┌──

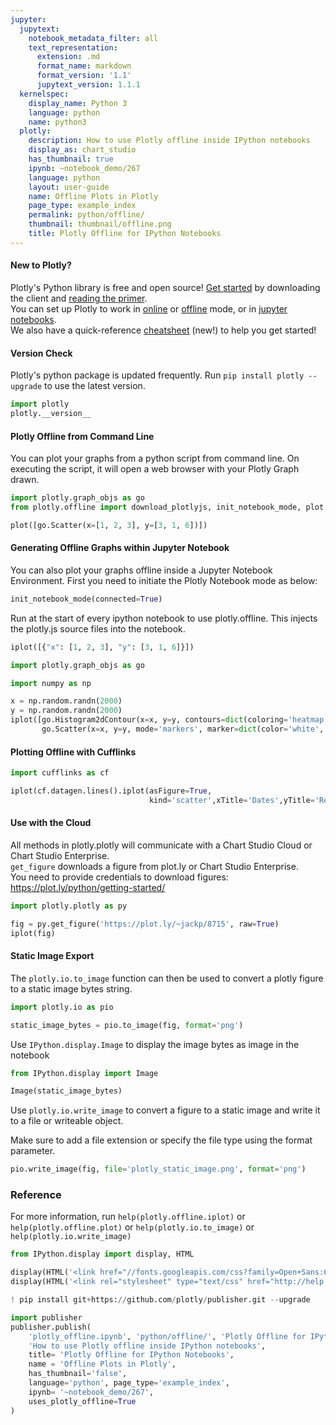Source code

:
 ```yaml
---
jupyter:
  jupytext:
    notebook_metadata_filter: all
    text_representation:
      extension: .md
      format_name: markdown
      format_version: '1.1'
      jupytext_version: 1.1.1
  kernelspec:
    display_name: Python 3
    language: python
    name: python3
  plotly:
    description: How to use Plotly offline inside IPython notebooks
    display_as: chart_studio
    has_thumbnail: true
    ipynb: ~notebook_demo/267
    language: python
    layout: user-guide
    name: Offline Plots in Plotly
    page_type: example_index
    permalink: python/offline/
    thumbnail: thumbnail/offline.png
    title: Plotly Offline for IPython Notebooks
---
```


#### New to Plotly?
Plotly's Python library is free and open source! [Get started](https://plot.ly/python/getting-started/) by downloading the client and [reading the primer](https://plot.ly/python/getting-started/).
<br>You can set up Plotly to work in [online](https://plot.ly/python/getting-started/#initialization-for-online-plotting) or [offline](https://plot.ly/python/getting-started/#initialization-for-offline-plotting) mode, or in [jupyter notebooks](https://plot.ly/python/getting-started/#start-plotting-online).
<br>We also have a quick-reference [cheatsheet](https://images.plot.ly/plotly-documentation/images/python_cheat_sheet.pdf) (new!) to help you get started!


#### Version Check
Plotly's python package is updated frequently. Run `pip install plotly --upgrade` to use the latest version.

```python
import plotly
plotly.__version__
```

#### Plotly Offline from Command Line
You can plot your graphs from a python script from command line. On executing the script, it will open a web browser with your Plotly Graph drawn.

```python
import plotly.graph_objs as go
from plotly.offline import download_plotlyjs, init_notebook_mode, plot, iplot

plot([go.Scatter(x=[1, 2, 3], y=[3, 1, 6])])
```

#### Generating Offline Graphs within Jupyter Notebook
You can also plot your graphs offline inside a Jupyter Notebook Environment. First you need to initiate the Plotly Notebook mode as below:

```python
init_notebook_mode(connected=True)
```

Run at the start of every ipython notebook to use plotly.offline. This injects the plotly.js source files into the notebook.

```python
iplot([{"x": [1, 2, 3], "y": [3, 1, 6]}])
```

```python
import plotly.graph_objs as go

import numpy as np

x = np.random.randn(2000)
y = np.random.randn(2000)
iplot([go.Histogram2dContour(x=x, y=y, contours=dict(coloring='heatmap')),
       go.Scatter(x=x, y=y, mode='markers', marker=dict(color='white', size=3, opacity=0.3))], show_link=False)
```

#### Plotting Offline with Cufflinks

```python
import cufflinks as cf

iplot(cf.datagen.lines().iplot(asFigure=True,
                               kind='scatter',xTitle='Dates',yTitle='Returns',title='Returns'))
```

#### Use with the Cloud
All methods in plotly.plotly will communicate with a Chart Studio Cloud or Chart Studio Enterprise. <br>
`get_figure` downloads a figure from plot.ly or Chart Studio Enterprise.<br>
You need to provide credentials to download figures: https://plot.ly/python/getting-started/

```python
import plotly.plotly as py

fig = py.get_figure('https://plot.ly/~jackp/8715', raw=True)
iplot(fig)
```

#### Static Image Export


The `plotly.io.to_image` function can then be used to convert a plotly figure to a static image bytes string.

```python
import plotly.io as pio

static_image_bytes = pio.to_image(fig, format='png')
```

Use `IPython.display.Image` to display the image bytes as image in the notebook

```python
from IPython.display import Image

Image(static_image_bytes)
```

Use `plotly.io.write_image` to convert a figure to a static image and write it to a file or writeable object.

Make sure to add a file extension or specify the file type using the format parameter.

```python
pio.write_image(fig, file='plotly_static_image.png', format='png')
```

### Reference
For more information, run `help(plotly.offline.iplot)` or `help(plotly.offline.plot)` or `help(plotly.io.to_image)` or `help(plotly.io.write_image)`

```python
from IPython.display import display, HTML

display(HTML('<link href="//fonts.googleapis.com/css?family=Open+Sans:600,400,300,200|Inconsolata|Ubuntu+Mono:400,700" rel="stylesheet" type="text/css" />'))
display(HTML('<link rel="stylesheet" type="text/css" href="http://help.plot.ly/documentation/all_static/css/ipython-notebook-custom.css">'))

! pip install git+https://github.com/plotly/publisher.git --upgrade

import publisher
publisher.publish(
    'plotly_offline.ipynb', 'python/offline/', 'Plotly Offline for IPython Notebooks',
    'How to use Plotly offline inside IPython notebooks',
    title= 'Plotly Offline for IPython Notebooks',
    name = 'Offline Plots in Plotly',
    has_thumbnail='false',
    language='python', page_type='example_index',
    ipynb= '~notebook_demo/267',
    uses_plotly_offline=True
)
```

```python

```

└──

Through to the final line, copy the material above exactly and skip the images.

Source code

:
 ```yaml
---
jupyter:
  jupytext:
    notebook_metadata_filter: all
    text_representation:
      extension: .md
      format_name: markdown
      format_version: '1.1'
      jupytext_version: 1.1.1
  kernelspec:
    display_name: Python 3
    language: python
    name: python3
  plotly:
    description: How to use Plotly offline inside IPython notebooks
    display_as: chart_studio
    has_thumbnail: true
    ipynb: ~notebook_demo/267
    language: python
    layout: user-guide
    name: Offline Plots in Plotly
    page_type: example_index
    permalink: python/offline/
    thumbnail: thumbnail/offline.png
    title: Plotly Offline for IPython Notebooks
---
```


#### New to Plotly?
Plotly's Python library is free and open source! [Get started](https://plot.ly/python/getting-started/) by downloading the client and [reading the primer](https://plot.ly/python/getting-started/).
<br>You can set up Plotly to work in [online](https://plot.ly/python/getting-started/#initialization-for-online-plotting) or [offline](https://plot.ly/python/getting-started/#initialization-for-offline-plotting) mode, or in [jupyter notebooks](https://plot.ly/python/getting-started/#start-plotting-online).
<br>We also have a quick-reference [cheatsheet](https://images.plot.ly/plotly-documentation/images/python_cheat_sheet.pdf) (new!) to help you get started!


#### Version Check
Plotly's python package is updated frequently. Run `pip install plotly --upgrade` to use the latest version.

```python
import plotly
plotly.__version__
```

#### Plotly Offline from Command Line
You can plot your graphs from a python script from command line. On executing the script, it will open a web browser with your Plotly Graph drawn.

```python
import plotly.graph_objs as go
from plotly.offline import download_plotlyjs, init_notebook_mode, plot, iplot

plot([go.Scatter(x=[1, 2, 3], y=[3, 1, 6])])
```

#### Generating Offline Graphs within Jupyter Notebook
You can also plot your graphs offline inside a Jupyter Notebook Environment. First you need to initiate the Plotly Notebook mode as below:

```python
init_notebook_mode(connected=True)
```

Run at the start of every ipython notebook to use plotly.offline. This injects the plotly.js source files into the notebook.

```python
iplot([{"x": [1, 2, 3], "y": [3, 1, 6]}])
```

```python
import plotly.graph_objs as go

import numpy as np

x = np.random.randn(2000)
y = np.random.randn(2000)
iplot([go.Histogram2dContour(x=x, y=y, contours=dict(coloring='heatmap')),
       go.Scatter(x=x, y=y, mode='markers', marker=dict(color='white', size=3, opacity=0.3))], show_link=False)
```

#### Plotting Offline with Cufflinks

```python
import cufflinks as cf

iplot(cf.datagen.lines().iplot(asFigure=True,
                               kind='scatter',xTitle='Dates',yTitle='Returns',title='Returns'))
```

#### Use with the Cloud
All methods in plotly.plotly will communicate with a Chart Studio Cloud or Chart Studio Enterprise. <br>
`get_figure` downloads a figure from plot.ly or Chart Studio Enterprise.<br>
You need to provide credentials to download figures: https://plot.ly/python/getting-started/

```python
import plotly.plotly as py

fig = py.get_figure('https://plot.ly/~jackp/8715', raw=True)
iplot(fig)
```

#### Static Image Export


The `plotly.io.to_image` function can then be used to convert a plotly figure to a static image bytes string.

```python
import plotly.io as pio

static_image_bytes = pio.to_image(fig, format='png')
```

Use `IPython.display.Image` to display the image bytes as image in the notebook

```python
from IPython.display import Image

Image(static_image_bytes)
```

Use `plotly.io.write_image` to convert a figure to a static image and write it to a file or writeable object.

Make sure to add a file extension or specify the file type using the format parameter.

```python
pio.write_image(fig, file='plotly_static_image.png', format='png')
```

### Reference
For more information, run `help(plotly.offline.iplot)` or `help(plotly.offline.plot)` or `help(plotly.io.to_image)` or `help(plotly.io.write_image)`

```python
from IPython.display import display, HTML

display(HTML('<link href="//fonts.googleapis.com/css?family=Open+Sans:600,400,300,200|Inconsolata|Ubuntu+Mono:400,700" rel="stylesheet" type="text/css" />'))
display(HTML('<link rel="stylesheet" type="text/css" href="http://help.plot.ly/documentation/all_static/css/ipython-notebook-custom.css">'))

! pip install git+https://github.com/plotly/publisher.git --upgrade

import publisher
publisher.publish(
    'plotly_offline.ipynb', 'python/offline/', 'Plotly Offline for IPython Notebooks',
    'How to use Plotly offline inside IPython notebooks',
    title= 'Plotly Offline for IPython Notebooks',
    name = 'Offline Plots in Plotly',
    has_thumbnail='false',
    language='python', page_type='example_index',
    ipynb= '~notebook_demo/267',
    uses_plotly_offline=True
)
```

```python

```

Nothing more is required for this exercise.